Updated

Now some fresh pickings from the Political Grapevine:

Not-So-Secret Ballot

The John McCain campaign is strenuously denying a claim by celebrity liberal blogger Arianna Huffington that McCain and his wife told her they did not vote for President Bush in 2000.

Huffington writes that the McCain's made the statement during a dinner party in Los Angeles not long after the 2000 election. She says Senator McCain launched into a tirade critical of Mr. Bush's tactics against him in their battle for the Republican nomination.

The Washington Post reports that McCain spokesman tucker bounds says, "It's not true, and I ask you to please consider the source."

Longtime McCain aide Mark Salter adds, "Why would she make something up? Because she's a flake, and a poser, and an attention seeking diva."

Old Glory

A seven-year-old photograph of Barack Obama associate and onetime radical bomb maker William Ayers stomping on an American flag is all over the Internet.

The picture is from a Chicago magazine article in 2001. That is the same time Obama and Ayers served together on the board of a philanthropic organization called the Woods Fund.
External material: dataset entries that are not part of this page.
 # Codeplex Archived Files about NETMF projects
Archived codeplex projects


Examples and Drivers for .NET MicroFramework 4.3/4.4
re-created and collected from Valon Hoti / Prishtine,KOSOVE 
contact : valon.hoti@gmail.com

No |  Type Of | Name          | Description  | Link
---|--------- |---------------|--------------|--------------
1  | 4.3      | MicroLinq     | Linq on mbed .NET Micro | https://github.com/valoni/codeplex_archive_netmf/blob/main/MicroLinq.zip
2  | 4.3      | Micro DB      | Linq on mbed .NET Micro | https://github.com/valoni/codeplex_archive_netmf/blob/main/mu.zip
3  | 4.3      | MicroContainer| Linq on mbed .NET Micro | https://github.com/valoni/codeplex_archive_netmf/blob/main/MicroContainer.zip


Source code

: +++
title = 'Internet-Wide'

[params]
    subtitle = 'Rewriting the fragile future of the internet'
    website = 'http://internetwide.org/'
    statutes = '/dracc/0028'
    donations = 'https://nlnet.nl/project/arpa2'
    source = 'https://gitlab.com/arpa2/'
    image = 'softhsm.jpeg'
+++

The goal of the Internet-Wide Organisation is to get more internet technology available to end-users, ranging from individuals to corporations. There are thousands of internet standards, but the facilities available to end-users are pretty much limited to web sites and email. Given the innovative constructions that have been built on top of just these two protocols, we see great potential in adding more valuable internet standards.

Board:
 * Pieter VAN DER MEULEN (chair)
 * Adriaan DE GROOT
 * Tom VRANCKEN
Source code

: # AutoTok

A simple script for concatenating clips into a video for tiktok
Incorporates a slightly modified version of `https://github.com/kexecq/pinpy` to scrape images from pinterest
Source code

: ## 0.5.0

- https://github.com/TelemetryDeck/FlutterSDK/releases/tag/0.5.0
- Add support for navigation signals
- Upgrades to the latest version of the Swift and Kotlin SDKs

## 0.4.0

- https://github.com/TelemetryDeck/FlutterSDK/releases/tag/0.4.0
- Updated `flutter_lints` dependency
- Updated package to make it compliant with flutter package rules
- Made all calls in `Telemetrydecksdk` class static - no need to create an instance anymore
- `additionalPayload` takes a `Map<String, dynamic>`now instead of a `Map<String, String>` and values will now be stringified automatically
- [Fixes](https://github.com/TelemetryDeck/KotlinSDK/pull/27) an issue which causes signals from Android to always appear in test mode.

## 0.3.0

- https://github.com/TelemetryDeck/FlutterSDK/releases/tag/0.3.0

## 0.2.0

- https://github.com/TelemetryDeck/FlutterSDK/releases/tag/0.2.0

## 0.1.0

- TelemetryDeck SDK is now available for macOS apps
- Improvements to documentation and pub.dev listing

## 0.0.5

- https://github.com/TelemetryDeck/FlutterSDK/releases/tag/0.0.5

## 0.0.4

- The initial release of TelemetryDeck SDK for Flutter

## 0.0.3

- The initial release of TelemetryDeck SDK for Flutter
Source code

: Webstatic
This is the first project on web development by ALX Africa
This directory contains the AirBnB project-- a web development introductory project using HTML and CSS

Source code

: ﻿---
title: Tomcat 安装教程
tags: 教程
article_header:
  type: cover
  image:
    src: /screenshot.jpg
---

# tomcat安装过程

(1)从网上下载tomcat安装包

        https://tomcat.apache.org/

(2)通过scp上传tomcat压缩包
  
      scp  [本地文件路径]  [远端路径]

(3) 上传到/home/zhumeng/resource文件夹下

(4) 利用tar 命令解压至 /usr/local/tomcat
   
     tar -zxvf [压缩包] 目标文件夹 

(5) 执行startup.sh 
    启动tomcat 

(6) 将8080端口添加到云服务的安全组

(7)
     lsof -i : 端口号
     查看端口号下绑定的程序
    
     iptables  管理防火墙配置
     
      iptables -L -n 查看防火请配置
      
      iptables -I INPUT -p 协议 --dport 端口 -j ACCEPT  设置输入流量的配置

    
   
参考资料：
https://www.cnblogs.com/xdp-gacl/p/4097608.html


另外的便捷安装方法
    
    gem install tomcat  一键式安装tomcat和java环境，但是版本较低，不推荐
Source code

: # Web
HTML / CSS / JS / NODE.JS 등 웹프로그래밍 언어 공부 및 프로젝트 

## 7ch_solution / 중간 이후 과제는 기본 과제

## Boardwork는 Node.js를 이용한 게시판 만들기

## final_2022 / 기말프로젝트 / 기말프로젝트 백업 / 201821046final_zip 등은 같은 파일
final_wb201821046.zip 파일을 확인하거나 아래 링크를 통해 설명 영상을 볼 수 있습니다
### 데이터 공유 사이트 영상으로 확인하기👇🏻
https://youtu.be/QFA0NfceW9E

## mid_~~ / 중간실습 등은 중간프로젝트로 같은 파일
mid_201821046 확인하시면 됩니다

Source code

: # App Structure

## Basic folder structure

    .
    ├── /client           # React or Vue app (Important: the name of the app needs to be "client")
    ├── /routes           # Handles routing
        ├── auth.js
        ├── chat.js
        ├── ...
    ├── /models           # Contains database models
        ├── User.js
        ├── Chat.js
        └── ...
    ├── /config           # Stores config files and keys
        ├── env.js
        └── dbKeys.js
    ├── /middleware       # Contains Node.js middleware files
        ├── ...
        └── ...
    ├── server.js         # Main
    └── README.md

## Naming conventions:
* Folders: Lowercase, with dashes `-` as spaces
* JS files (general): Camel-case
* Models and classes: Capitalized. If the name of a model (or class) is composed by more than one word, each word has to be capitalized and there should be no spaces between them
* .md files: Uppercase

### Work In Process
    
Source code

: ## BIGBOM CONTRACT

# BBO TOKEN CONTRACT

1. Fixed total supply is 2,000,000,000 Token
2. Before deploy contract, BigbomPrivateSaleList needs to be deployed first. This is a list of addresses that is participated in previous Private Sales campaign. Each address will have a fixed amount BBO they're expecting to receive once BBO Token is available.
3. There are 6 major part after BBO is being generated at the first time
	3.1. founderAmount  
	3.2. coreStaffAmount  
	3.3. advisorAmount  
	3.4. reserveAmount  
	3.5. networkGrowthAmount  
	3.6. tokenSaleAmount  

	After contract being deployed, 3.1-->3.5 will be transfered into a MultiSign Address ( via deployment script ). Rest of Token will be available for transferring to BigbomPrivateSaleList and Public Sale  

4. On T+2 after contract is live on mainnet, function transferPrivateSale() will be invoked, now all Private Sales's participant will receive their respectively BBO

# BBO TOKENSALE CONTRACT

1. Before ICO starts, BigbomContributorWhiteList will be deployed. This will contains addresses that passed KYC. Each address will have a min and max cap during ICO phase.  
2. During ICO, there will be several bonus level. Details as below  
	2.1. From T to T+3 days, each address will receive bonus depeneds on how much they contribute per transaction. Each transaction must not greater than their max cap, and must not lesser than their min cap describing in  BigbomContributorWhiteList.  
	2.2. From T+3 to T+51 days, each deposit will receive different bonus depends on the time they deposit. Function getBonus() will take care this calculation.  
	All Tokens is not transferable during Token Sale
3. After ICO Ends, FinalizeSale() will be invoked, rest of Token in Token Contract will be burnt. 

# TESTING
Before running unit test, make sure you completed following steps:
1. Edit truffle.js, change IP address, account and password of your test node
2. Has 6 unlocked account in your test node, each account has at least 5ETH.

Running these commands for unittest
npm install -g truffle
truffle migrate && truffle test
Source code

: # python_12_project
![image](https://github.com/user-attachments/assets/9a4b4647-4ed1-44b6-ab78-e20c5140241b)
It is also around the same time that Ayers donated to Obama's State Senate campaign.

The Chicago Tribune reports Obama held a campaign event at Ayers' home in 1995 as he began his political career. Obama has described Ayers as a guy who lives in his neighborhood and the campaign has said they are on "friendly terms."

The senator's campaign has not commented on the picture.

Chill Out

There is some new and literally hard evidence today that worries over global warming may be overblown. Mathematician Steve McIntyre writes on the Web site ClimateAudit.org that data from the National Oceanic and Atmospheric Administration's National Snow and Ice Data Center indicates world sea ice recently reached levels that were unprecedented for the month of April in over 25 years.

This is the same agency that said sea ice had declined to record lows in 2007. Now NOAA reports levels have rebounded, particularly in the southern hemisphere.

Stick Around

And an artist in Portland, Oregon has stuck a 23-foot needle into the ground by the Willamette River and hopes to plant more. Adam Kuby says it's a really large version of acupuncture. Kuby says he wants to help the city rejuvenate its "chi" — its vital energy.

"It's a visual way of expressing what a lot of people already know. [The city is] one organism, one body, one very complex, independent system," Kuby said.

This isn't the first odyssey into oddity for Portland, which is or has been home to the 24 Hour Church of Elvis, the voodoo doughnut shop, nude bike festivals and what was billed as the world's longest drag queen chorus line.

FOX News Channel's Martin Hill contributed to this report.